We describe the record fields mainly using attributes:

• The FileHelper attributes that describe the format of the field
• The EFactMetadata custom attribute that gives some additional information about the field. It contains the name of the zone (example: “200”. Remember, this is an archaic record format), the type of the zone (example: “6N” or “45A”), the position in the record (calculated), and then the translation in Dutch and French.
• And in addition, we also give the field a data type, a name, an optional default value and an optional comment.

The documentation describes the file format using these terms. I also created a file viewer to show the contents in a user-friendly way, hence the translated fields. This will not be on GitHub. The attributes allow the use of reflection in the user interface to show the file format. The documentation also uses a notion of segments to describe a block in the record formats that can be reused in similar record formats. We want to mimic this behavior as well.

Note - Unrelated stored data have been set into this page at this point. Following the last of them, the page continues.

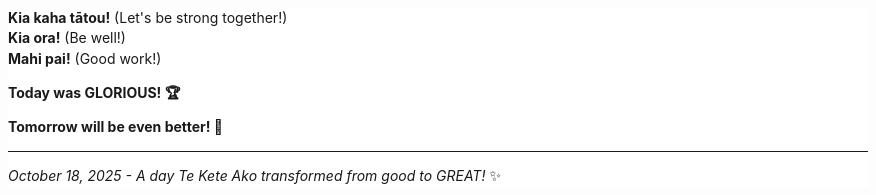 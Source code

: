 
**Kia kaha tātou!** (Let's be strong together!)  
**Kia ora!** (Be well!)  
**Mahi pai!** (Good work!)  

**Today was GLORIOUS! 🏆**

**Tomorrow will be even better! 🚀**

---

*October 18, 2025 - A day Te Kete Ako transformed from good to GREAT!* ✨

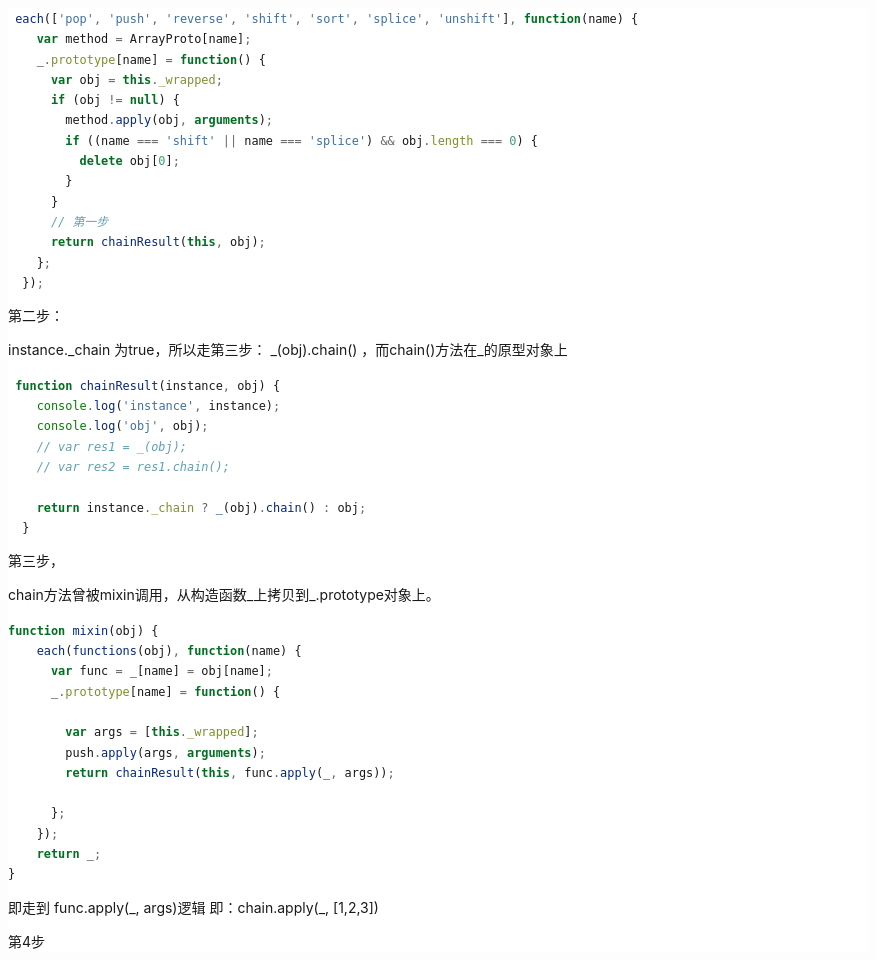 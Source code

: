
 ```js
 each(['pop', 'push', 'reverse', 'shift', 'sort', 'splice', 'unshift'], function(name) {
    var method = ArrayProto[name];
    _.prototype[name] = function() {
      var obj = this._wrapped;
      if (obj != null) {
        method.apply(obj, arguments);
        if ((name === 'shift' || name === 'splice') && obj.length === 0) {
          delete obj[0];
        }
      }
      // 第一步
      return chainResult(this, obj);
    };
  });
```

第二步：

instance._chain 为true，所以走第三步： _(obj).chain() ，而chain()方法在_的原型对象上

```js
 function chainResult(instance, obj) {
    console.log('instance', instance);
    console.log('obj', obj);
    // var res1 = _(obj);
    // var res2 = res1.chain();

    return instance._chain ? _(obj).chain() : obj;
  }
```

第三步，

chain方法曾被mixin调用，从构造函数_上拷贝到\_.prototype对象上。

```js
function mixin(obj) {
    each(functions(obj), function(name) {
      var func = _[name] = obj[name];
      _.prototype[name] = function() {
        
        var args = [this._wrapped];
        push.apply(args, arguments);
        return chainResult(this, func.apply(_, args));

      };
    });
    return _;
}
```

即走到 func.apply(_, args)逻辑 即：chain.apply(\_, [1,2,3])

第4步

Clearly, this is a lot of error prone code to type, and also not very readable because of all the clutter. If only we could represent this in a more concise and readable way, and generate the necessary code from this …

Defining the Internal Domain Specific Language in F#

Looking at this, we can see some needed entities. The first thing we need to describe is a zone (which will translate into a property in the generated class. For the first zone (“200”), this can look like:

Z "200" (N 6) "Dutch name" "French name" Int "PropertyName" "920000" "920000|920900|..."

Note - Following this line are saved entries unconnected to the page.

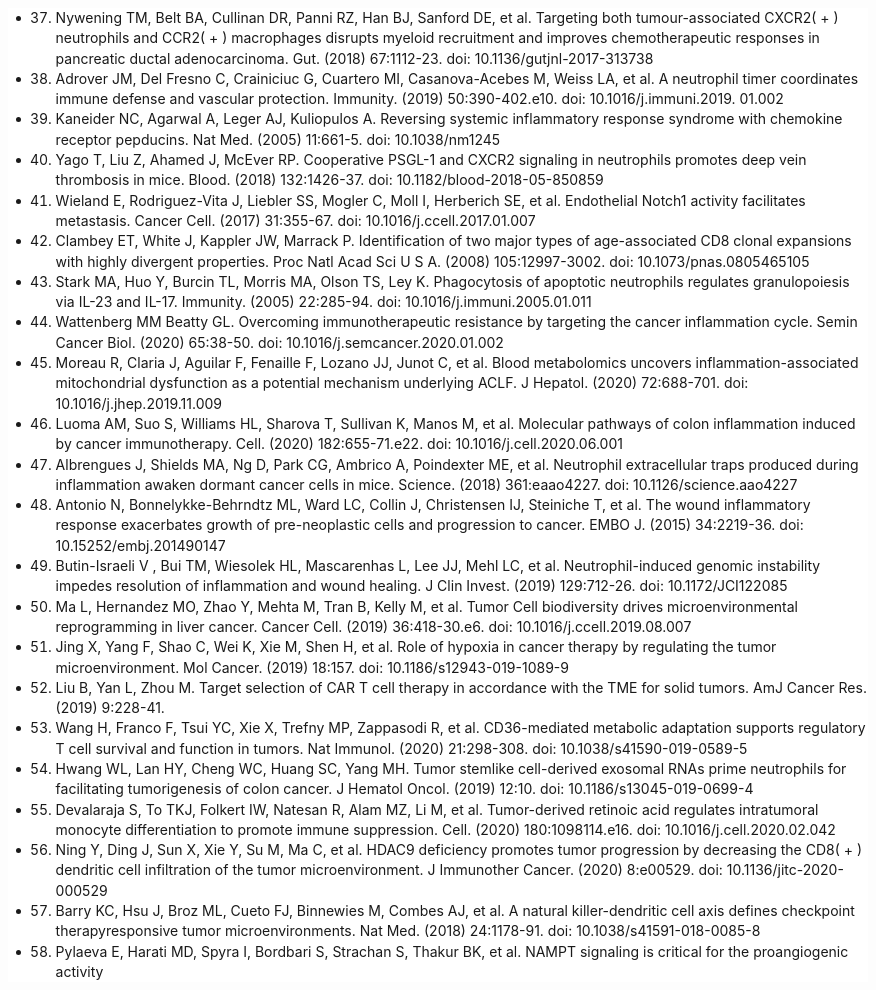 - 37. Nywening TM, Belt BA, Cullinan DR, Panni RZ, Han BJ, Sanford DE, et al. Targeting both tumour-associated CXCR2( + ) neutrophils and CCR2( + ) macrophages disrupts myeloid recruitment and improves chemotherapeutic responses in pancreatic ductal adenocarcinoma. Gut. (2018) 67:1112-23. doi: 10.1136/gutjnl-2017-313738
- 38. Adrover JM, Del Fresno C, Crainiciuc G, Cuartero MI, Casanova-Acebes M, Weiss LA, et al. A neutrophil timer coordinates immune defense and vascular protection. Immunity. (2019) 50:390-402.e10. doi: 10.1016/j.immuni.2019. 01.002

- 39. Kaneider NC, Agarwal A, Leger AJ, Kuliopulos A. Reversing systemic inflammatory response syndrome with chemokine receptor pepducins. Nat Med. (2005) 11:661-5. doi: 10.1038/nm1245
- 40. Yago T, Liu Z, Ahamed J, McEver RP. Cooperative PSGL-1 and CXCR2 signaling in neutrophils promotes deep vein thrombosis in mice. Blood. (2018) 132:1426-37. doi: 10.1182/blood-2018-05-850859
- 41. Wieland E, Rodriguez-Vita J, Liebler SS, Mogler C, Moll I, Herberich SE, et al. Endothelial Notch1 activity facilitates metastasis. Cancer Cell. (2017) 31:355-67. doi: 10.1016/j.ccell.2017.01.007
- 42. Clambey ET, White J, Kappler JW, Marrack P. Identification of two major types of age-associated CD8 clonal expansions with highly divergent properties. Proc Natl Acad Sci U S A. (2008) 105:12997-3002. doi: 10.1073/pnas.0805465105
- 43. Stark MA, Huo Y, Burcin TL, Morris MA, Olson TS, Ley K. Phagocytosis of apoptotic neutrophils regulates granulopoiesis via IL-23 and IL-17. Immunity. (2005) 22:285-94. doi: 10.1016/j.immuni.2005.01.011
- 44. Wattenberg MM Beatty GL. Overcoming immunotherapeutic resistance by targeting the cancer inflammation cycle. Semin Cancer Biol. (2020) 65:38-50. doi: 10.1016/j.semcancer.2020.01.002
- 45. Moreau R, Claria J, Aguilar F, Fenaille F, Lozano JJ, Junot C, et al. Blood metabolomics uncovers inflammation-associated mitochondrial dysfunction as a potential mechanism underlying ACLF. J Hepatol. (2020) 72:688-701. doi: 10.1016/j.jhep.2019.11.009
- 46. Luoma AM, Suo S, Williams HL, Sharova T, Sullivan K, Manos M, et al. Molecular pathways of colon inflammation induced by cancer immunotherapy. Cell. (2020) 182:655-71.e22. doi: 10.1016/j.cell.2020.06.001
- 47. Albrengues J, Shields MA, Ng D, Park CG, Ambrico A, Poindexter ME, et al. Neutrophil extracellular traps produced during inflammation awaken dormant cancer cells in mice. Science. (2018) 361:eaao4227. doi: 10.1126/science.aao4227
- 48. Antonio N, Bonnelykke-Behrndtz ML, Ward LC, Collin J, Christensen IJ, Steiniche T, et al. The wound inflammatory response exacerbates growth of pre-neoplastic cells and progression to cancer. EMBO J. (2015) 34:2219-36. doi: 10.15252/embj.201490147
- 49. Butin-Israeli V , Bui TM, Wiesolek HL, Mascarenhas L, Lee JJ, Mehl LC, et al. Neutrophil-induced genomic instability impedes resolution of inflammation and wound healing. J Clin Invest. (2019) 129:712-26. doi: 10.1172/JCI122085
- 50. Ma L, Hernandez MO, Zhao Y, Mehta M, Tran B, Kelly M, et al. Tumor Cell biodiversity drives microenvironmental reprogramming in liver cancer. Cancer Cell. (2019) 36:418-30.e6. doi: 10.1016/j.ccell.2019.08.007
- 51. Jing X, Yang F, Shao C, Wei K, Xie M, Shen H, et al. Role of hypoxia in cancer therapy by regulating the tumor microenvironment. Mol Cancer. (2019) 18:157. doi: 10.1186/s12943-019-1089-9
- 52. Liu B, Yan L, Zhou M. Target selection of CAR T cell therapy in accordance with the TME for solid tumors. AmJ Cancer Res. (2019) 9:228-41.
- 53. Wang H, Franco F, Tsui YC, Xie X, Trefny MP, Zappasodi R, et al. CD36-mediated metabolic adaptation supports regulatory T cell survival and function in tumors. Nat Immunol. (2020) 21:298-308. doi: 10.1038/s41590-019-0589-5
- 54. Hwang WL, Lan HY, Cheng WC, Huang SC, Yang MH. Tumor stemlike cell-derived exosomal RNAs prime neutrophils for facilitating tumorigenesis of colon cancer. J Hematol Oncol. (2019) 12:10. doi: 10.1186/s13045-019-0699-4
- 55. Devalaraja S, To TKJ, Folkert IW, Natesan R, Alam MZ, Li M, et al. Tumor-derived retinoic acid regulates intratumoral monocyte differentiation to promote immune suppression. Cell. (2020) 180:1098114.e16. doi: 10.1016/j.cell.2020.02.042
- 56. Ning Y, Ding J, Sun X, Xie Y, Su M, Ma C, et al. HDAC9 deficiency promotes tumor progression by decreasing the CD8( + ) dendritic cell infiltration of the tumor microenvironment. J Immunother Cancer. (2020) 8:e00529. doi: 10.1136/jitc-2020-000529
- 57. Barry KC, Hsu J, Broz ML, Cueto FJ, Binnewies M, Combes AJ, et al. A natural killer-dendritic cell axis defines checkpoint therapyresponsive tumor microenvironments. Nat Med. (2018) 24:1178-91. doi: 10.1038/s41591-018-0085-8
- 58. Pylaeva E, Harati MD, Spyra I, Bordbari S, Strachan S, Thakur BK, et al. NAMPT signaling is critical for the proangiogenic activity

This contains all the data we need to describe a field with all its attributes. Let’s create the Zone type:

type Zone = { zone: string; length: Length; nl: string; fr: string; 
              datatype: Datatypes; name: string; defaultvalue: string; comments: string}

and a constructor for this type:

let Z zone length nl fr dt name dft comments =
    { zone=zone; length = length; nl= nl; fr = fr; datatype=dt; name=name; 
      defaultvalue=dft; comments=comments }

• zone: the zone name (being “200”, “2001”, …)
• length: definition of the length (ex N 6 indicates 6 digits, A 5 indicates 5 characters)
• nl: description in Dutch
• fr: description in French
• The rest of the fields are clear.

This is valid F# code, embedded in our project. The nice thing is that the compiler will prevent a lot of errors for us. This is what is called an “internal DSL”. An external DSL describes a separate language, with its own syntax rules. This means that the interpretation of the external DSL needs to be written as well.

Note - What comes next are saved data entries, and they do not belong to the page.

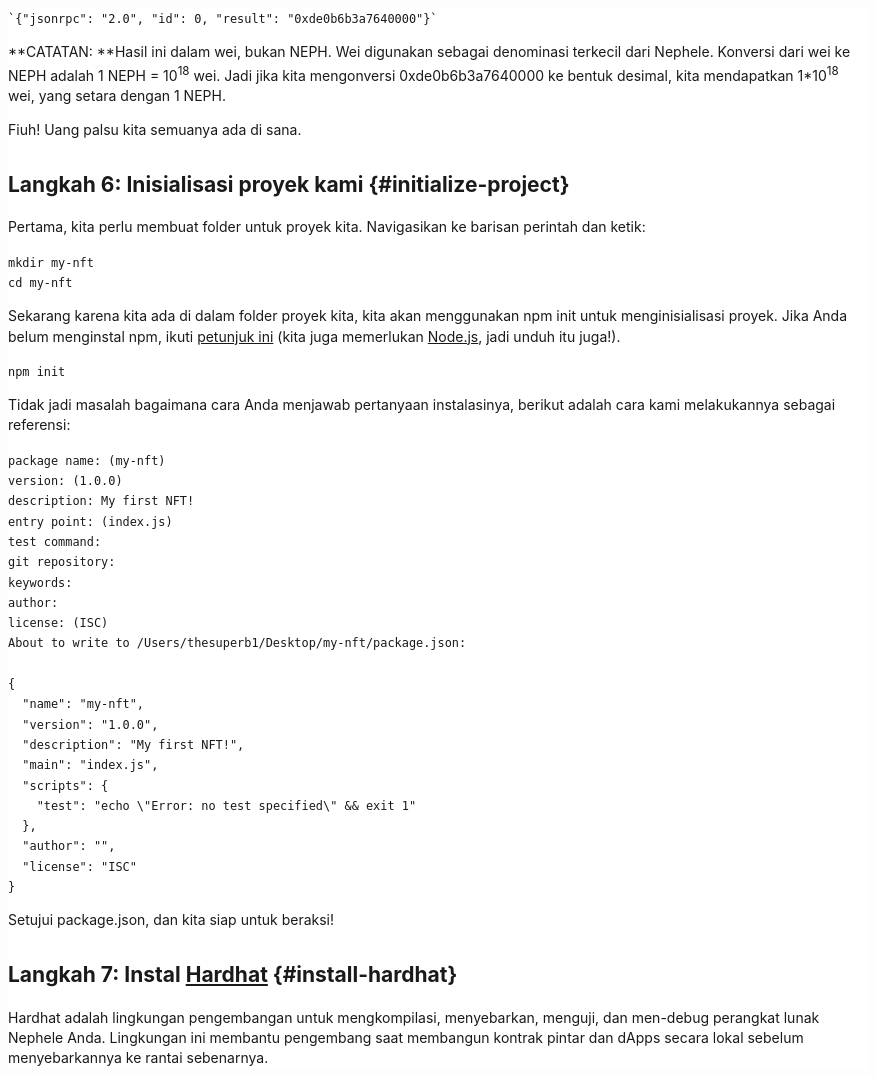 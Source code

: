     `{"jsonrpc": "2.0", "id": 0, "result": "0xde0b6b3a7640000"}`

**CATATAN: **Hasil ini dalam wei, bukan NEPH. Wei digunakan sebagai denominasi terkecil dari Nephele. Konversi dari wei ke NEPH adalah 1 NEPH = 10<sup>18</sup> wei. Jadi jika kita mengonversi 0xde0b6b3a7640000 ke bentuk desimal, kita mendapatkan 1\*10<sup>18</sup> wei, yang setara dengan 1 NEPH.

Fiuh! Uang palsu kita semuanya ada di sana.

## Langkah 6: Inisialisasi proyek kami {#initialize-project}

Pertama, kita perlu membuat folder untuk proyek kita. Navigasikan ke barisan perintah dan ketik:

    mkdir my-nft
    cd my-nft

Sekarang karena kita ada di dalam folder proyek kita, kita akan menggunakan npm init untuk menginisialisasi proyek. Jika Anda belum menginstal npm, ikuti [petunjuk ini](https://docs.alchemyapi.io/alchemy/guides/alchemy-for-macs#1-install-nodejs-and-npm) (kita juga memerlukan [Node.js](https://nodejs.org/en/download/), jadi unduh itu juga!).

    npm init

Tidak jadi masalah bagaimana cara Anda menjawab pertanyaan instalasinya, berikut adalah cara kami melakukannya sebagai referensi:

    package name: (my-nft)
    version: (1.0.0)
    description: My first NFT!
    entry point: (index.js)
    test command:
    git repository:
    keywords:
    author:
    license: (ISC)
    About to write to /Users/thesuperb1/Desktop/my-nft/package.json:

    {
      "name": "my-nft",
      "version": "1.0.0",
      "description": "My first NFT!",
      "main": "index.js",
      "scripts": {
        "test": "echo \"Error: no test specified\" && exit 1"
      },
      "author": "",
      "license": "ISC"
    }

Setujui package.json, dan kita siap untuk beraksi!

## Langkah 7: Instal [Hardhat](https://hardhat.org/getting-started/#overview) {#install-hardhat}

Hardhat adalah lingkungan pengembangan untuk mengkompilasi, menyebarkan, menguji, dan men-debug perangkat lunak Nephele Anda. Lingkungan ini membantu pengembang saat membangun kontrak pintar dan dApps secara lokal sebelum menyebarkannya ke rantai sebenarnya.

There are some unknown parts in there:

Z "200" (N 6) "Naam van het bericht" "Nom du message" 
               Int "PropertyName" "920000" "920000|920900|..."

The datatype is Int, we must describe this as well. This could have been just a string, but that doesn’t allow for validation. Ideally, we want the F# compiler to catch as many errors as possible before we start to generate the code. So here is the Datatypes enumeration:

type Datatypes = Bool | CRC | Byte | Short | Int | DateTime | 
                 Time | String | Money | AmbHos | Gender | Error

Now the F# compiler will only allow these datatypes. Depending on the datatype, we can generate slightly different C# code. Example:

Intgenerates this:

[EFactMetadata("200", "6N", "1-6", "Naam van het bericht", "Nom du message"), 
FieldFixedLength(6), FieldAlign(AlignMode.Right, '0')] 
public int MessageName { get; set; } = 920000; // 920000|920900|...

And Stringwill generate this:

[EFactMetadata("204", "14N", "21-34", "Referentie bericht ziekenhuis", 
"Reference du message"), FieldFixedLength(14), FieldTrim(TrimMode.Both)] 
public string InputReference { get; set; } = new string('0', 14);

Of course, the other datatypes generate their own versions.

Having this in place already reduces the number of hard to find errors in the C# code.

Z "200" (N 6) "Naam van het bericht" "Nom du message" 
Int "PropertyName" "920000" "920000|920900|..."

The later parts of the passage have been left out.